Para avançar, Campos avalia que é necessário um reconhecimento mais adequado dos investimentos. A discussão envolve engenharia e regulação, como é o caso da resistência de torres metálicas, hoje expostas a ventos acima de 180 km/h em muitas situações, quando a norma estipula métricas de 140 km/h.

O reconhecimento citado pelo executivo da EDP também é pauta na Argo Energia, segundo Beatriz Tavares, superintendente de Operação e Manutenção da transmissora. Com nove concessões no país, a empresa responde por pouco mais de 4,1 mil km de linhas de transmissão e 34 subestações em dez estados.

Concessão Argo III (RO), de 320 km: com nove concessões no país e mais de 4,1 mil km de linhas de transmissão, Argo avalia efeitos dos ventos na malha (Foto: Divulgação/Argo)

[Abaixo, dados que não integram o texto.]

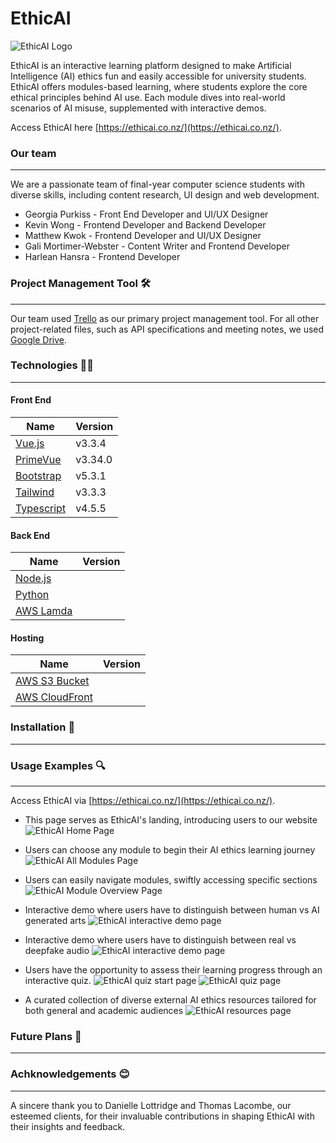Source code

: # EthicAI #
![EthicAI Logo](https://raw.githubusercontent.com/uoa-compsci399-s2-2023/capstone-project-team-28/dev/markdown/logo_trim.png?token=GHSAT0AAAAAACIYFKKPUGY5GMUUBBWPK3IKZJTX5LA)

EthicAI is an interactive learning platform designed to make Artificial Intelligence (AI) ethics fun and easily accessible for university students. EthicAI offers modules-based learning, where students explore the core ethical principles behind AI use. Each module dives into real-world scenarios of AI misuse, supplemented with interactive demos. 

Access EthicAI here [https://ethicai.co.nz/](https://ethicai.co.nz/).

### Our team
***
We are a passionate team of final-year computer science students with diverse skills, including content research, UI design and web development. 

* Georgia Purkiss - Front End Developer and UI/UX Designer
* Kevin Wong - Frontend Developer and Backend Developer
* Matthew Kwok  - Frontend Developer and UI/UX Designer
* Gali Mortimer-Webster - Content Writer and Frontend Developer
* Harlean Hansra - Frontend Developer

### Project Management Tool 🛠️ ###
***
Our team used [Trello](https://trello.com/home) as our primary project management tool. For all other project-related files, such as API specifications and meeting notes, we used [Google Drive](https://drive.google.com). 

### Technologies  👨‍💻
***

#### Front End ####
Name | Version
------------- | -------------
[Vue.js](https://vuejs.org/) | v3.3.4
[PrimeVue](https://primevue.org/) | v3.34.0
[Bootstrap](https://getbootstrap.com/) | v5.3.1
[Tailwind](https://tailwindcss.com/) | v3.3.3
[Typescript](https://www.typescriptlang.org/) | v4.5.5


#### Back End ####
Name | Version
------------- | -------------
[Node.js](https://nodejs.org/en) |
[Python](https://www.google.com/search?q=pytho&oq=pytho&gs_lcrp=EgZjaHJvbWUyBggAEEUYOTIGCAEQRRg7MgYIAhBFGDsyCQgDECMYJxiKBTIKCAQQABixAxiABDIGCAUQRRg9MgYIBhBFGDwyBggHEEUYPdIBCDE3NDlqMGo0qAIAsAIA&sourceid=chrome&ie=UTF-8) |
[AWS Lamda](https://aws.amazon.com/lambda/) |


#### Hosting ####
Name | Version
------------- | -------------
[AWS S3 Bucket](https://aws.amazon.com/s3/) |
[AWS CloudFront](https://aws.amazon.com/cloudfront/) |


### Installation 📖
***


### Usage Examples 🔍
***
Access EthicAI via [https://ethicai.co.nz/](https://ethicai.co.nz/).
* This page serves as EthicAI's landing, introducing users to our website
![EthicAI Home Page](https://raw.githubusercontent.com/uoa-compsci399-s2-2023/capstone-project-team-28/dev/markdown/home.png?token=GHSAT0AAAAAACIYFKKOBQVITEQHU5JI5DKCZJTX4OA) 

* Users can choose any module to begin their AI ethics learning journey
![EthicAI All Modules Page](https://raw.githubusercontent.com/uoa-compsci399-s2-2023/capstone-project-team-28/dev/markdown/all-modules.png?token=GHSAT0AAAAAACIYFKKPXIJYIMU2O24WVPEKZJTX52Q)

* Users can easily navigate modules, swiftly accessing specific sections
![EthicAI Module Overview Page](https://raw.githubusercontent.com/uoa-compsci399-s2-2023/capstone-project-team-28/dev/markdown/module-overview.png?token=GHSAT0AAAAAACIYFKKPI4TNDKALMBT2FKGEZJTX7WA)

* Interactive demo where users have to distinguish between human vs AI generated arts
![EthicAI interactive demo page](https://raw.githubusercontent.com/uoa-compsci399-s2-2023/capstone-project-team-28/dev/markdown/dall-e-demo.png?token=GHSAT0AAAAAACIYFKKPJC5VRYXWFUMUS7BQZJTYBCQ)

* Interactive demo where users have to distinguish between real vs deepfake audio
![EthicAI interactive demo page](https://raw.githubusercontent.com/uoa-compsci399-s2-2023/capstone-project-team-28/dev/markdown/deepfakes-demo.png?token=GHSAT0AAAAAACIYFKKO66KAQEMHUUOAVBGKZJTYDDA)

* Users have the opportunity to assess their learning progress through an interactive quiz.
![EthicAI quiz start page](https://raw.githubusercontent.com/uoa-compsci399-s2-2023/capstone-project-team-28/dev/markdown/quiz-start.png?token=GHSAT0AAAAAACIYFKKO3H25MGIP2MKNDFVKZJTYD4Q)
![EthicAI quiz page](https://raw.githubusercontent.com/uoa-compsci399-s2-2023/capstone-project-team-28/dev/markdown/quiz-example.png?token=GHSAT0AAAAAACIYFKKPOFYCAP3H2MTZPLDMZJTYLPA)

* A curated collection of diverse external AI ethics resources tailored for both general and academic audiences
![EthicAI resources page](https://raw.githubusercontent.com/uoa-compsci399-s2-2023/capstone-project-team-28/dev/markdown/resources.png?token=GHSAT0AAAAAACIYFKKPVE4UVU532ZBJJVM6ZJTYPIA)


### Future Plans 🚀
***

### Achknowledgements 😊
***
A sincere thank you to Danielle Lottridge and Thomas Lacombe, our esteemed clients, for their invaluable contributions in shaping EthicAI with their insights and feedback.










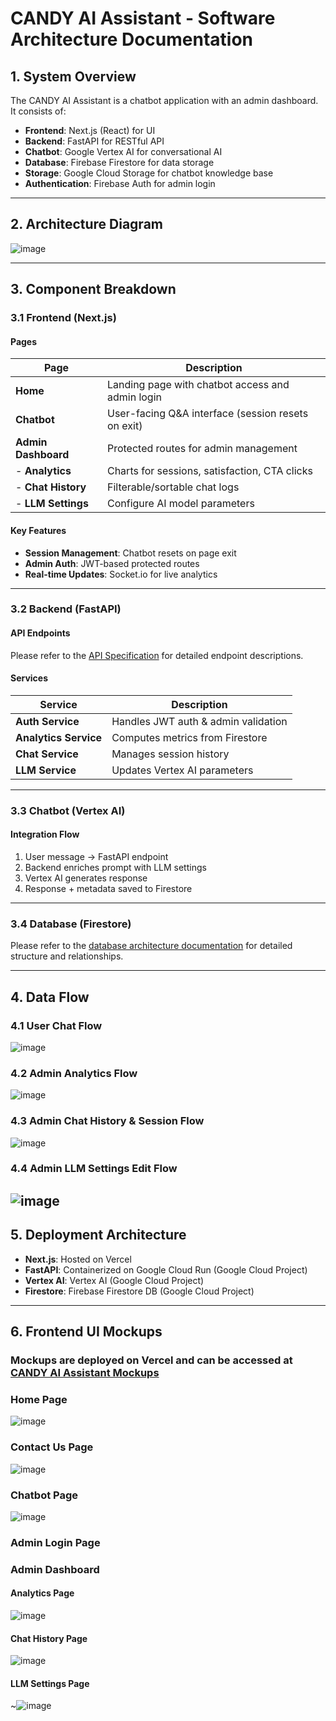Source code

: # **CANDY AI Assistant - Software Architecture Documentation**

## **1. System Overview**
The CANDY AI Assistant is a chatbot application with an admin dashboard. It consists of:
- **Frontend**: Next.js (React) for UI
- **Backend**: FastAPI for RESTful API
- **Chatbot**: Google Vertex AI for conversational AI
- **Database**: Firebase Firestore for data storage
- **Storage**: Google Cloud Storage for chatbot knowledge base
- **Authentication**: Firebase Auth for admin login

---

## **2. Architecture Diagram**
![image](https://raw.githubusercontent.com/nafimulyoo/capstone-candy/design/diagram/system_architecture.svg)

---

## **3. Component Breakdown**

### **3.1 Frontend (Next.js)**
#### **Pages**
| Page | Description |
|------|-------------|
| **Home** | Landing page with chatbot access and admin login |
| **Chatbot** | User-facing Q&A interface (session resets on exit) |
| **Admin Dashboard** | Protected routes for admin management |
| - **Analytics** | Charts for sessions, satisfaction, CTA clicks |
| - **Chat History** | Filterable/sortable chat logs |
| - **LLM Settings** | Configure AI model parameters |

#### **Key Features**
- **Session Management**: Chatbot resets on page exit
- **Admin Auth**: JWT-based protected routes
- **Real-time Updates**: Socket.io for live analytics

---

### **3.2 Backend (FastAPI)**
#### **API Endpoints**
Please refer to the [API Specification](./api_specification.md) for detailed endpoint descriptions.

#### **Services**
| Service | Description |
|---------|-------------|
| **Auth Service** | Handles JWT auth & admin validation |
| **Analytics Service** | Computes metrics from Firestore |
| **Chat Service** | Manages session history |
| **LLM Service** | Updates Vertex AI parameters |

---

### **3.3 Chatbot (Vertex AI)**
#### **Integration Flow**
1. User message → FastAPI endpoint
2. Backend enriches prompt with LLM settings
3. Vertex AI generates response
4. Response + metadata saved to Firestore

---

### **3.4 Database (Firestore)**
Please refer to the [database architecture documentation](./database_architecture.md) for detailed structure and relationships.

---

## **4. Data Flow**
### **4.1 User Chat Flow**
![image](https://raw.githubusercontent.com/nafimulyoo/capstone-candy/design/diagram/user_chat_flow.svg)


### **4.2 Admin Analytics Flow**
![image](https://raw.githubusercontent.com/nafimulyoo/capstone-candy/design/diagram/admin_analytics_flow.svg)


### **4.3 Admin Chat History & Session Flow**
![image](https://raw.githubusercontent.com/nafimulyoo/capstone-candy/design/diagram/admin_chat_history_flow.svg)

### **4.4 Admin LLM Settings Edit Flow**
![image](https://raw.githubusercontent.com/nafimulyoo/capstone-candy/design/diagram/admin_llm_settings_flow.svg)
---

## **5. Deployment Architecture**
- **Next.js**: Hosted on Vercel
- **FastAPI**: Containerized on Google Cloud Run (Google Cloud Project)
- **Vertex AI**: Vertex AI (Google Cloud Project)
- **Firestore**: Firebase Firestore DB (Google Cloud Project)

---

## **6. Frontend UI Mockups**
### Mockups are deployed on Vercel and can be accessed at [CANDY AI Assistant Mockups](https://capstone-product-chatbot.vercel.app/)

### **Home Page**
![image](https://raw.githubusercontent.com/nafimulyoo/capstone-candy/design/image/home_page.png)

### **Contact Us Page**
![image](https://raw.githubusercontent.com/nafimulyoo/capstone-candy/design/image/contact_us_page.png)

### **Chatbot Page**
![image](https://raw.githubusercontent.com/nafimulyoo/capstone-candy/design/image/chatbot_page.png)

### **Admin Login Page**

### **Admin Dashboard**
#### **Analytics Page**
![image](https://raw.githubusercontent.com/nafimulyoo/capstone-candy/design/image/analytics_page.png)

#### **Chat History Page**
![image](https://raw.githubusercontent.com/nafimulyoo/capstone-candy/design/image/chat_history_page.png)

#### **LLM Settings Page**
~![image](https://raw.githubusercontent.com/nafimulyoo/capstone-candy/design/image/llm_settings_page.png)

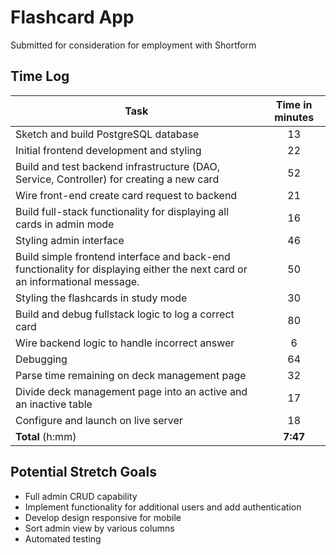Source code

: # Flashcard App

Submitted for consideration for employment with Shortform

## Time Log

| Task                                                                                                                        | Time in minutes 
|-----------------------------------------------------------------------------------------------------------------------------|:---------------:|
| Sketch and build PostgreSQL database                                                                                        |       13        |
| Initial frontend development and styling                                                                                    |       22        |
| Build and test backend infrastructure (DAO, Service, Controller) for creating a new card                                    |       52        |
| Wire front-end create card request to backend                                                                               |       21        |
| Build full-stack functionality for displaying all cards in admin mode                                                       |       16        |
| Styling admin interface                                                                                                     |       46        |
| Build simple frontend interface and back-end functionality for displaying either the next card or an informational message. |       50        |
| Styling the flashcards in study mode                                                                                        |       30        |
| Build and debug fullstack logic to log a correct card                                                                       |       80        |
| Wire backend logic to handle incorrect answer                                                                               |        6        |
| Debugging                                                                                                   |       64        |
| Parse time remaining on deck management page |       32        |
| Divide deck management page into an active and an inactive table |       17        |
| Configure and launch on live server |       18        |
| **Total** (h:mm)                                                                                                            |    **7:47**     |

## Potential Stretch Goals
- Full admin CRUD capability
- Implement functionality for additional users and add authentication
- Develop design responsive for mobile
- Sort admin view by various columns
- Automated testing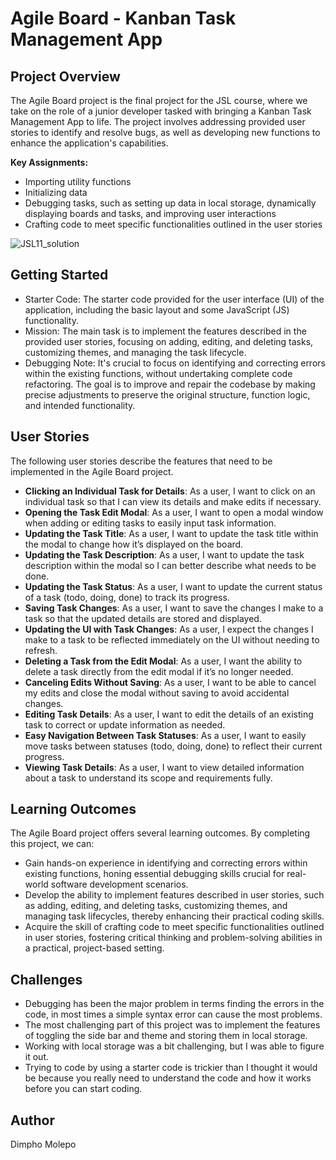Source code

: # Agile Board - Kanban Task Management App

## Project Overview

The Agile Board project is the final project for the JSL course, where we take on the role of a junior developer tasked with bringing a Kanban Task Management App to life. The project involves addressing provided user stories to identify and resolve bugs, as well as developing new functions to enhance the application's capabilities.

**Key Assignments:**

+ Importing utility functions
+ Initializing data
+ Debugging tasks, such as setting up data in local storage, dynamically displaying boards and tasks, and improving user interactions
+ Crafting code to meet specific functionalities outlined in the user stories

![JSL11_solution](https://github.com/Dimpho-Molepo/DIMMOL405_BCL2401_GroupA_Dimpho-Molepo_JSL11/assets/136012291/ac4f748d-779d-4ae2-8000-0777c27ff134)

## Getting Started

+ Starter Code: The starter code provided for the user interface (UI) of the application, including the basic layout and some JavaScript (JS) functionality.
+ Mission: The main task is to implement the features described in the provided user stories, focusing on adding, editing, and deleting tasks, customizing themes, and managing the task lifecycle.
+ Debugging Note: It's crucial to focus on identifying and correcting errors within the existing functions, without undertaking complete code refactoring. The goal is to improve and repair the codebase by making precise adjustments to preserve the original structure, function logic, and intended functionality.

## User Stories

The following user stories describe the features that need to be implemented in the Agile Board project.
- **Clicking an Individual Task for Details**: As a user, I want to click on an individual task so that I can view its details and make edits if necessary.
- **Opening the Task Edit Modal**: As a user, I want to open a modal window when adding or editing tasks to easily input task information.
- **Updating the Task Title**: As a user, I want to update the task title within the modal to change how it’s displayed on the board.
- **Updating the Task Description**: As a user, I want to update the task description within the modal so I can better describe what needs to be done.
- **Updating the Task Status**: As a user, I want to update the current status of a task (todo, doing, done) to track its progress.
- **Saving Task Changes**: As a user, I want to save the changes I make to a task so that the updated details are stored and displayed.
- **Updating the UI with Task Changes**: As a user, I expect the changes I make to a task to be reflected immediately on the UI without needing to refresh.
- **Deleting a Task from the Edit Modal**: As a user, I want the ability to delete a task directly from the edit modal if it’s no longer needed.
- **Canceling Edits Without Saving**: As a user, I want to be able to cancel my edits and close the modal without saving to avoid accidental changes.
- **Editing Task Details**: As a user, I want to edit the details of an existing task to correct or update information as needed.
- **Easy Navigation Between Task Statuses**: As a user, I want to easily move tasks between statuses (todo, doing, done) to reflect their current progress.
- **Viewing Task Details**: As a user, I want to view detailed information about a task to understand its scope and requirements fully.
 

## Learning Outcomes

The Agile Board project offers several learning outcomes. By completing this project, we can:

+ Gain hands-on experience in identifying and correcting errors within existing functions, honing essential debugging skills crucial for real-world software development scenarios.
+ Develop the ability to implement features described in user stories, such as adding, editing, and deleting tasks, customizing themes, and managing task lifecycles, thereby enhancing their practical coding skills.
+ Acquire the skill of crafting code to meet specific functionalities outlined in user stories, fostering critical thinking and problem-solving abilities in a practical, project-based setting.

## Challenges

+ Debugging has been the major problem in terms finding the errors in the code, in most times a simple syntax error can cause the most problems.
+ The most challenging part of this project was to implement the features of toggling the side bar and theme and storing them in local storage.
+ Working with local storage was a bit challenging, but I was able to figure it out.
+ Trying to code by using a starter code is trickier than I thought it would be because you really need to understand the code and how it works before you can start coding.

## Author
Dimpho Molepo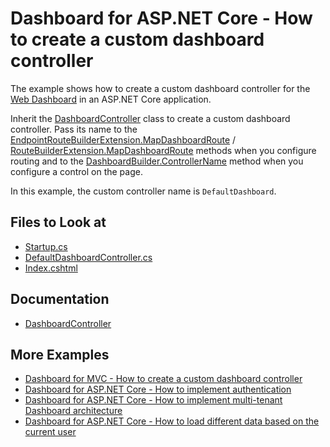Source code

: # Dashboard for ASP.NET Core - How to create a custom dashboard controller

The example shows how to create a custom dashboard controller for the [Web Dashboard](https://docs.devexpress.com/Dashboard/115163/web-dashboard/aspnet-core-dashboard-control) in an ASP.NET Core application.

Inherit the [DashboardController](https://docs.devexpress.com/Dashboard/DevExpress.DashboardAspNetCore.DashboardController) class to create a custom dashboard controller. Pass its name to the [EndpointRouteBuilderExtension.MapDashboardRoute](https://docs.devexpress.com/Dashboard/DevExpress.DashboardAspNetCore.EndpointRouteBuilderExtension.MapDashboardRoute(System.Object-System.String-System.String)) / [RouteBuilderExtension.MapDashboardRoute](https://docs.devexpress.com/Dashboard/DevExpress.DashboardAspNetCore.RouteBuilderExtension.MapDashboardRoute(Microsoft.AspNetCore.Routing.IRouteBuilder-System.String-System.String-System.String--)?p=netframework) methods when you configure routing and to the [DashboardBuilder.ControllerName](https://docs.devexpress.com/Dashboard/DevExpress.DashboardAspNetCore.DashboardBuilder.ControllerName(System.String)?p=netframework) method when you configure a control on the page. 

In this example, the custom controller name is `DefaultDashboard`.

<!-- default file list -->
## Files to Look at

* [Startup.cs](./CS/AspNetCoreCustomDashboardController/Startup.cs)
* [DefaultDashboardController.cs](./CS/AspNetCoreCustomDashboardController/Controllers/DefaultDashboardController.cs)
* [Index.cshtml](./CS/AspNetCoreCustomDashboardController/Pages/Index.cshtml)
<!-- default file list end -->

## Documentation

- [DashboardController](https://docs.devexpress.com/Dashboard/DevExpress.DashboardAspNetCore.DashboardController)

## More Examples

- [Dashboard for MVC - How to create a custom dashboard controller](https://github.com/DevExpress-Examples/dashboard-for-mvc-custom-dashboard-controller)
- [Dashboard for ASP.NET Core - How to implement authentication﻿](https://github.com/DevExpress-Examples/ASPNET-Core-Dashboard-Authentication)
- [Dashboard for ASP.NET Core - How to implement multi-tenant Dashboard architecture﻿](https://github.com/DevExpress-Examples/DashboardUserBasedAspNetCore)
- [Dashboard for ASP.NET Core - How to load different data based on the current user﻿](https://github.com/DevExpress-Examples/DashboardDifferentUserDataAspNetCore)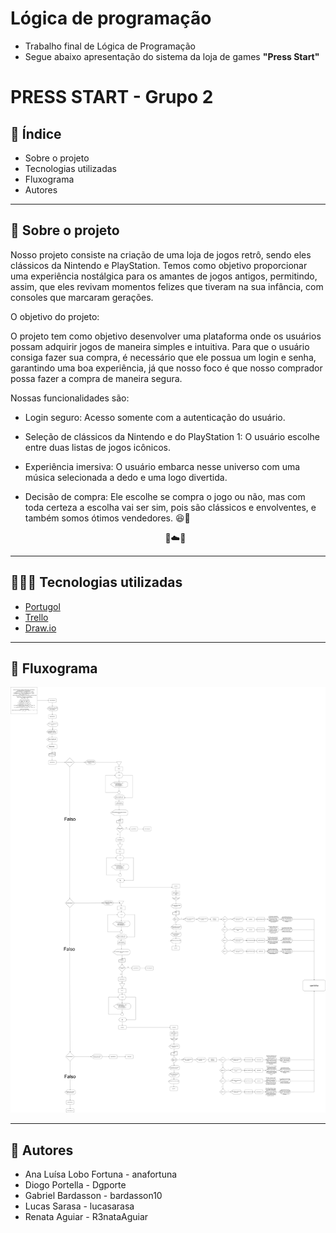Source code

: # Lógica de programação

* Trabalho final de Lógica de Programação
* Segue abaixo apresentação do sistema da loja de games **"Press Start"**

# PRESS START - Grupo 2

## 📑 Índice

* Sobre o projeto
* Tecnologias utilizadas
* Fluxograma
* Autores

-------------------------------------------------------------------------

## 📁 Sobre o projeto
Nosso projeto consiste na criação de uma loja de jogos retrô, sendo eles clássicos da Nintendo e PlayStation.
Temos como objetivo proporcionar uma experiência nostálgica para os amantes de jogos antigos,
permitindo, assim, que eles revivam momentos felizes que tiveram na sua infância, com consoles que marcaram gerações.

O objetivo do projeto:

O projeto tem como objetivo desenvolver uma plataforma onde os usuários possam adquirir jogos de maneira simples e intuitiva.
Para que o usuário consiga fazer sua compra, é necessário que ele possua um login e senha, garantindo uma boa experiência,
já que nosso foco é que nosso comprador possa fazer a compra de maneira segura.

Nossas funcionalidades são:
* Login seguro: Acesso somente com a autenticação do usuário.
* Seleção de clássicos da Nintendo e do PlayStation 1: O usuário escolhe entre duas listas de jogos icônicos.
* Experiência imersiva: O usuário embarca nesse universo com uma música selecionada a dedo e uma logo divertida.
* Decisão de compra: Ele escolhe se compra o jogo ou não, mas com toda certeza a escolha vai ser sim, pois são clássicos e envolventes, e também somos ótimos vendedores. 😆🤩
  
   <div align="center"> 🍄☁️🍄 </div>                       


-------------------------------------------------------------------------

## 👩🏻‍💻 Tecnologias utilizadas

* [Portugol](https://portugol.dev/)
* [Trello](https://trello.com/b/GQ0FLF9g/trabalho-final)
* [Draw.io](https://app.diagrams.net/#G12HaJEPT-ERij5VDiQgtBAv3Gjbbvzkey)

-------------------------------------------------------------------------

## 🔁 Fluxograma
![Logo](https://github.com/Dgporte/G2LP/blob/main/Trabalho%20Final%20LP/Fluxograma_Trabalho%20final-2GP.drawio.png)


-------------------------------------------------------------------------

## 🧝 Autores

* Ana Luísa Lobo Fortuna - anafortuna
* Diogo Portella - Dgporte
* Gabriel Bardasson - bardasson10
* Lucas Sarasa - lucasarasa
* Renata Aguiar - R3nataAguiar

Para dar conta dos desafios climáticos, a transmissora investe, entre outras frentes, em maior conhecimento sobre esses eventos. Foi o que fez em Pernambuco, onde avalia o efeito dos ventos na malha de 315 km de linhas de transmissão e cinco subestações.

Dois episódios recentes de enroscamento de cabos em pontos dessa linha – devido aos ventos fortes – resultaram em penalização para a Argo. Apesar dos laudos comprovando que eram atípicos, a transmissora não conseguiu convencer a Aneel da classificação deles como eventos fortuitos.

Para Beatriz, os acontecimentos extrapolaram os limites técnicos reconhecidos no setor. Como é possível que eventos como esse se repitam, ela conta com a ação institucional da Abrate - a associação das transmissoras – para uma reavaliação da regulação específica. Enquanto isso não acontece, ela adianta que a Argo tem feito reforços na infraestrutura.

A diversidade de atuação trouxe desafios como as descargas atmosféricas acima da média e a poluição, entre outros problemas. Beatriz destaca que a Argo tem trabalhado em algumas frentes, caso do estudo de P&D com a USP para avaliar os efeitos de corrosão em isoladores de subestações no Ceará e Maranhão.

O projeto usa sensores para coletar dados e inteligência artificial para ajudar no processamento das informações. O relatório da iniciativa, previsto para ser finalizado em maio próximo, vai avaliar como a concessionária poderá monitorar a degradação dos dispositivos e como a mudança climática está afetando sua infraestrutura.

“Vamos ter um modelo para avaliar os efeitos das condições climáticas em qualquer região”, explica a superintendente, deixando claro que a ideia é replicar a avaliação para outras concessões do grupo. Uma das vantagens será programar o desligamento das instalações no tempo mais adequado para a manutenção.

Lucas Poersch, gerente de Vendas na Prysmian, especialista em cabos para distribuição e transmissão, sabe que as concessionárias vão continuar sendo afetadas e por isso aposta em mais tecnologia para combater os eventos severos.

A primeira delas é atuar no escopo 3 da redução de emissão de CO₂ (participação dos fornecedores no esforço das empresas), substituindo cabos tradicionais de rede por produtos sustentáveis.

Ele conta que as concessionárias locais têm testado materiais de origem vegetal, como cana de açúcar, em vez de componentes à base de petróleo. Tecnicamente idênticos aos convencionais, os cabos recobertos com materiais sustentáveis emitem até cinco vezes menos CO₂ em sua confecção.

Laboratório de Alta Tensão da Prysmian em Poços de Caldas (MG): empresa desenvolve cabos recobertos com materiais sustentáveis e ligas mais resistentes (Foto: Divulgação/Prysmian)

O desenvolvimento de ligas mais resistentes, caso da 1120, é outra possibilidade de aplicação em cabos de transmissão, mas também tecnicamente viáveis em redes de distribuição, na avaliação do especialista.

Os revestimentos cerâmicos igualmente fazem parte do escopo de opções e cabos com esse tipo de material ofereceriam ganhos importantes na dissipação térmica, permitindo o aumento da potência transmitida por uma mesma seção. “É ideal para projetos de repotencialização de linhas antigas, evitando a necessidade de troca completa da infraestrutura”, defende.

Assim como Campos e Beatriz, Poersch destaca que a adoção de novas tecnologias sempre vai envolver o aspecto regulatório.

“Os cabos com revestimento cerâmico também contribuem para a redução de perdas elétricas, pois trabalham com menor aquecimento”, exemplifica. “Mas como as perdas em média tensão são calculadas e não medidas, o uso desse tipo de tecnologia não é valorizado adequadamente na remuneração atual”, finaliza.